Who Shapes the Organisation?

Data Space Owners: Guardians of Structure

Data Space Owners shape the organisation’s digital structure. They create domains, invite members, and appoint Domain Owners. They also give the final “yes” when a product is ready to go live.

To keep responsibilities clear, a data space can have no more than two Data Space Owners. This prevents confusion about authority while still allowing shared responsibility.

Domain Owners: Meaning and Ownership

Domains are where meaning lives. A domain groups related products and defines the context in which data is used.

Domain Owners are responsible for this context. They invite members into their domain, assign Product Owners, and take part in approving products before they go live. They also help define what data looks like, how long it is kept, and how it is managed.

Each domain can have up to two Domain Owners and exactly one Product Manager.

Products and the People Behind Them

Product Managers and Product Owners

Every domain has one Product Manager who keeps an eye on consistency and coherence across all products in that domain. Product Owners, on the other hand, are responsible for individual products.

Both roles are required to approve a product before it becomes available. This ensures that no single person can push something live on their own.

Members: Contributing Without Risk

Members can contribute by defining data, metadata, retention rules, and record management. What they cannot do is approve products or create stream templates. This protects the system from accidental or premature activation while still allowing broad participation.

The Most Important Rule: Nothing Skips the Lifecycle

The ArQiver dashboard is organised around two clearly separated phases. These are not suggestions—they are the only allowed path forward.

Phase 1: Organise Your Enterprise & Create Data Streams

(Design comes before action)

In this phase, nothing “runs.” There is no data flowing, no operators working, no live products. Instead, the organisation defines what may exist.

  • Data Cards define which kinds of data are expected.
  • Metadata Cards explain what that data means.
  • Retention Protocols define how long data must be kept.
  • Records Management determines what actions are taken on data over time.
  • Stream Templates bring all of this together into a governed design.

Before a stream template is approved, it must be reviewed by several roles, including privacy and archive specialists. This ensures that legal, ethical, and operational considerations are addressed upfront.

At this stage, nothing is visible to operators. Nothing executes. This is intentional.

Phase 2: Activate & Maintain Your Data Products

(From agreement to action)

Only what has been designed and approved in Phase 1 can move forward.

Approved stream templates become streams. Streams can then be activated and assigned to operators—but they are still not usable until they are added to a product.

A product only goes live after explicit consent from:

  • the Product Owner,
  • the Product Manager,
  • the Domain Owner,
  • and the Data Space Owner.

This is not a technical checkbox. It is a moment of shared responsibility.

The Moment Work Begins

When a product goes live, something important happens: operators are notified. The product appears in their domain-driven dashboard, signalling that design has ended and execution may begin.

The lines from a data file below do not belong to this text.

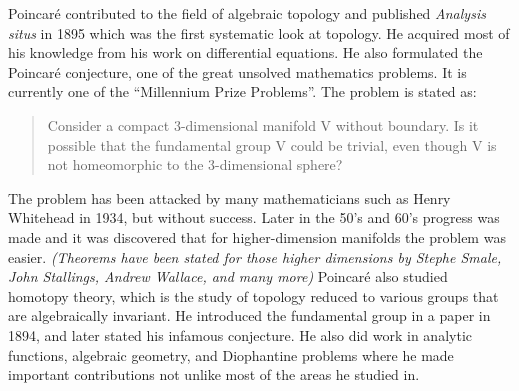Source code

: \documentclass[12pt]{article}
\begin{document}
Poincar\'e contributed to the field of algebraic topology and published \emph{Analysis situs} in 1895 which was the first  systematic look at topology.  He acquired most of his knowledge from his work on differential equations.  He also formulated the Poincar\'e conjecture, one of the great unsolved mathematics problems. It is currently one of the ``Millennium Prize Problems''. The problem is stated as:
\begin{quote}
Consider a compact 3-dimensional manifold V without boundary.  Is it possible that the fundamental group V could be trivial, even though V is not homeomorphic to the 3-dimensional sphere? \cite{CMI}
\end{quote}
The problem has been attacked by many mathematicians such as Henry Whitehead in 1934, but without success.  Later in the 50's and 60's progress was made and it was discovered that for higher-dimension manifolds the problem was easier. \textsl{(Theorems have been stated for those higher dimensions by Stephe Smale, John Stallings, Andrew Wallace, and many more)} \cite{CMI}  Poincar\'e also studied homotopy theory, which is the study of topology reduced to various groups that are algebraically invariant.\cite{MT}  He introduced the fundamental group in a paper in 1894, and later stated his infamous conjecture.  He also did work in analytic functions, algebraic geometry, and Diophantine problems where he made important contributions not unlike most of the areas he studied in.
\end{document}
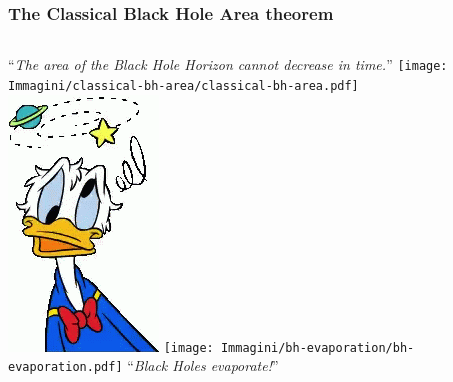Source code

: \documentclass[]{beamer}
\begin{document}
	\begin{frame}
		\frametitle{The Classical Black Hole Area theorem}
		\begin{columns}
			\centering
			``\emph{The area of the Black Hole Horizon cannot decrease in time.}''
			\vskip 15pt
			\texttt{[image: Immagini/classical-bh-area/classical-bh-area.pdf]}
			\centering
			\includegraphics[scale=0.5]{Immagini/donald-duck.png}
			\centering
			\texttt{[image: Immagini/bh-evaporation/bh-evaporation.pdf]}
			``\emph{Black Holes evaporate!}''
		\end{columns}
	\end{frame}
\end{document}
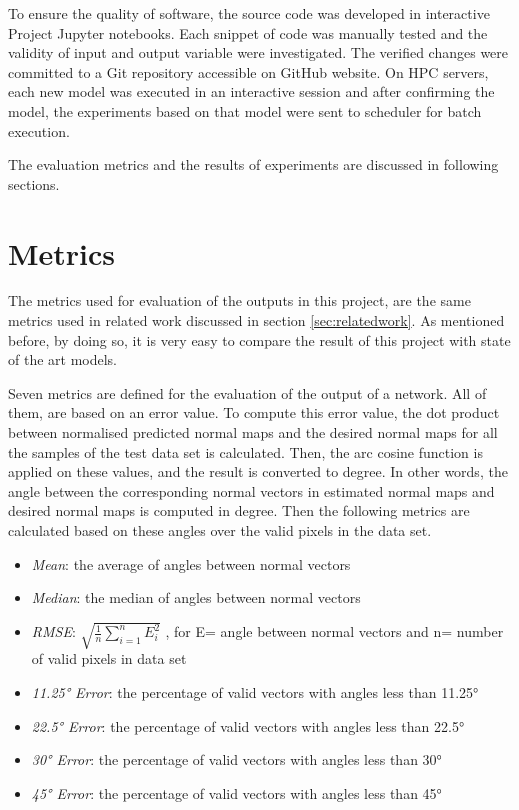 To ensure the quality of software, the source code was developed in interactive Project Jupyter notebooks. Each snippet of code was manually tested and the validity of input and output variable were investigated. The verified changes were committed to a Git repository accessible on GitHub website. On HPC servers, each new model was executed in an interactive session and after confirming the model, the experiments based on that model were sent to scheduler for batch execution. 

The evaluation metrics and the results of experiments are discussed in following sections.

\pagebreak

\section{Metrics}

The metrics used for evaluation of the outputs in this project, are the same metrics used in related work discussed in section \ref{sec:relatedwork}. As mentioned before, by doing so, it is very easy to compare the result of this project with state of the art models. 

Seven metrics are defined for the evaluation of the output of a network. All of them, are based on an error value. To compute this error value, the dot product between normalised predicted normal maps and the desired normal maps for all the samples of the test data set is calculated. Then, the arc cosine function is applied on these values, and the result is converted to degree. In other words, the angle between the corresponding normal vectors in estimated normal maps and desired normal maps is computed in degree. Then the following metrics are calculated based on these angles over the valid pixels in the data set. 

\begin{itemize}
    \item \emph{Mean}: the average of angles between normal vectors
    \item \emph{Median}: the median of angles between normal vectors
    \item \emph{RMSE}: $\sqrt{\frac{1}{n}\sum_{i=1}^{n}E_{i}^{2}}$ , for E= angle between normal vectors and n= number of valid pixels in data set
    \item \emph{\ang{11.25} Error}: the percentage of valid vectors with angles less than \ang{11.25}
    \item \emph{\ang{22.5} Error}: the percentage of valid vectors with angles less than \ang{22.5}
    \item \emph{\ang{30} Error}: the percentage of valid vectors with angles less than \ang{30}
    \item \emph{\ang{45} Error}: the percentage of valid vectors with angles less than \ang{45}
\end{itemize}

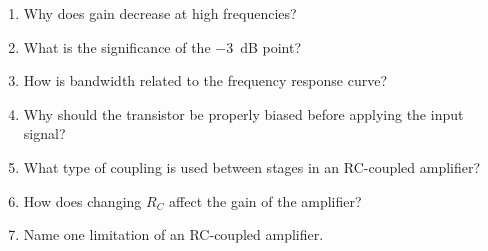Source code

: \begin{enumerate}[label=Q\arabic*.]
	\item Why does gain decrease at high frequencies?
	\item What is the significance of the \SI{-3}{dB} point?
	\item How is bandwidth related to the frequency response curve?
	\item Why should the transistor be properly biased before applying the input signal?
	\item What type of coupling is used between stages in an RC-coupled amplifier?
	\item How does changing $R_C$ affect the gain of the amplifier?
	\item Name one limitation of an RC-coupled amplifier.
\end{enumerate}
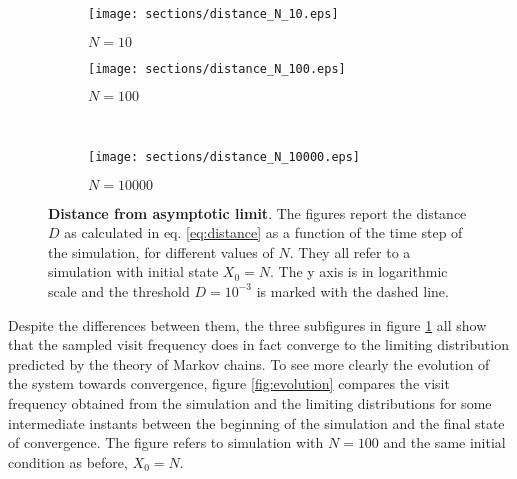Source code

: \begin{figure}
    \begin{subfigure}{.5\textwidth}
        \centering
        \texttt{[image: sections/distance\_N\_10.eps]}
        \caption{$N = 10$}
      \end{subfigure}
      \begin{subfigure}{.5\textwidth}
        \centering
        \texttt{[image: sections/distance\_N\_100.eps]}
        \caption{$N = 100$}
      \end{subfigure}\\
      \begin{center}
      \begin{subfigure}{0.5\textwidth}
        \centering
        \texttt{[image: sections/distance\_N\_10000.eps]}
        \caption{$N = 10000$}
      \end{subfigure}%
    \end{center}

    \captionsetup{width=.9\linewidth}
    \caption{\textbf{Distance from asymptotic limit}. The figures report the distance $D$ as calculated in eq. \ref{eq:distance} as a function of the time step of the simulation, for different values of $N$. They all refer to a simulation with initial state $X_0 = N$. The y axis is in logarithmic scale and the threshold $D = 10^{-3}$ is marked with the dashed line.}
    \label{fig:distances}
\end{figure}

Despite the differences between them, the three subfigures in figure \ref{fig:distances} all show that the sampled visit frequency does in fact converge to the limiting distribution predicted by the theory of Markov chains. To see more clearly the evolution of the system towards convergence, figure \ref{fig:evolution} compares the visit frequency obtained from the simulation and the limiting distributions for some intermediate instants between the beginning of the simulation and the final state of convergence. The figure refers to simulation with $N = 100$ and the same initial condition as before, \ie $X_0 = N$. 

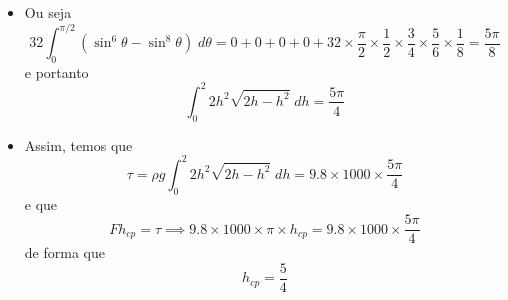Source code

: \documentclass[brazilian,11pt]{article}
\begin{document}
\begin{itemize}
    \item Ou seja
        \[
            32\int_0^{\pi/2}(\sin^6\theta-\sin^8\theta)\; d\theta =
            0+0+0+0+
            32\times\frac{\pi}{2}\times\frac{1}{2}\times\frac{3}{4}
            \times\frac{5}{6}\times\frac{1}{8} = \frac{5\pi}{8}
        \]
        e portanto
        \[
            \int_0^2 2h^2\sqrt{2h-h^2}\; dh = \frac{5\pi}{4}
        \]
    \item Assim, temos que
        \[
            \tau=\rho g 
            \int_0^2 2h^2\sqrt{2h-h^2}\; dh = 
            9.8 \times 1000 \times \frac{5\pi}{4}
        \]
        e que
        \[
            F h_{cp} = \tau \implies 
            9.8 \times 1000 \times \pi \times h_{cp} =
            9.8 \times 1000 \times \frac{5\pi}{4}
        \]
        de forma que
        \[
            h_{cp}=\frac{5}{4}
        \]
\end{itemize}
\end{document}
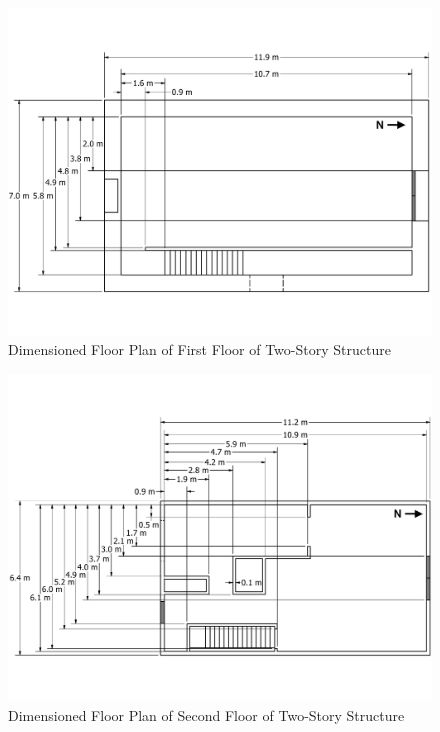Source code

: \documentclass[12pt,oneside]{book}
\begin{document}
\begin{figure}[!ht]
	\includegraphics[width=\columnwidth]{../../DelCo_2014_2015/Drawings/PDFs/CAFS/West_Structure_1st_Floor_Plain}
	\caption{Dimensioned Floor Plan of First Floor of Two-Story Structure}
	\label{fig:dimensioned_first_2story}
\end{figure}


\begin{figure}[!ht]
	\includegraphics[width=\columnwidth]{../../DelCo_2014_2015/Drawings/PDFs/CAFS/West_Structure_2nd_Floor_Plain}
	\caption{Dimensioned Floor Plan of Second Floor of Two-Story Structure}
	\label{fig:dimensioned_second_2story}
\end{figure}
\end{document}
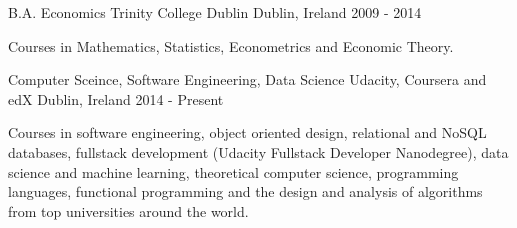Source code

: 

\begin{cventries}
  \cventry
    {B.A. Economics}
    {Trinity College Dublin}
    {Dublin, Ireland}
    {2009 - 2014}
    {
      \begin{cvitems}
      \item {Courses in Mathematics, Statistics, Econometrics and Economic Theory.}
      \end{cvitems}
    }
    
  \cventry
    {Computer Sceince, Software Engineering, Data Science}
    {Udacity, Coursera and edX}
    {Dublin, Ireland}
    {2014 - Present}
    {
      \begin{cvitems}
      \item {Courses in software engineering, object oriented design, relational and NoSQL databases, fullstack development (Udacity Fullstack Developer Nanodegree), data science and machine learning, theoretical computer science, programming languages, functional programming and the design and analysis of algorithms from top universities around the world.}
      \end{cvitems}
    }
    
  
\end{cventries}




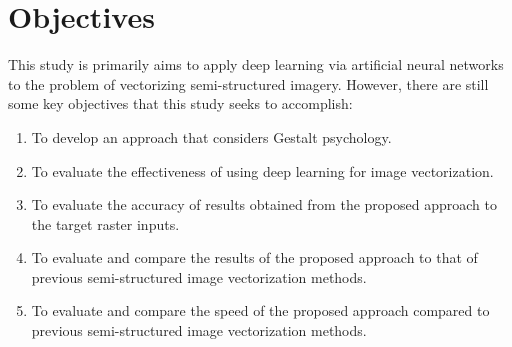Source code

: \chapter{Objectives}

This study is primarily aims to apply deep learning via artificial neural networks to the problem of vectorizing semi-structured imagery. However, there are still some key objectives that this study seeks to accomplish:

\begin{enumerate}
	\item To develop an approach that considers Gestalt psychology.
	
	\item To evaluate the effectiveness of using deep learning for image vectorization.
	
	\item To evaluate the accuracy of results obtained from the proposed approach to the target raster inputs.
	
	\item To evaluate and compare the results of the proposed approach to that of previous semi-structured image vectorization methods.
	
	\item To evaluate and compare the speed of the proposed approach compared to previous semi-structured image vectorization methods.
\end{enumerate}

This clear handover prevents confusion. People know when they are allowed to act—and why.

Why This Matters

This approach may seem strict, but it solves problems many organisations struggle with:

  • Data flowing before meaning is agreed.
  • Products going live without shared responsibility.
  • Privacy and retention handled as afterthoughts.
  • Operators unsure whether something is ready.

ArQiver replaces all of this with clarity.

One Simple Principle

ArQiver separates money from meaning, design from execution, and governance from operation—so digital work can move forward safely, transparently, and together.

That is not bureaucracy. It is how trust is built in complex digital environments.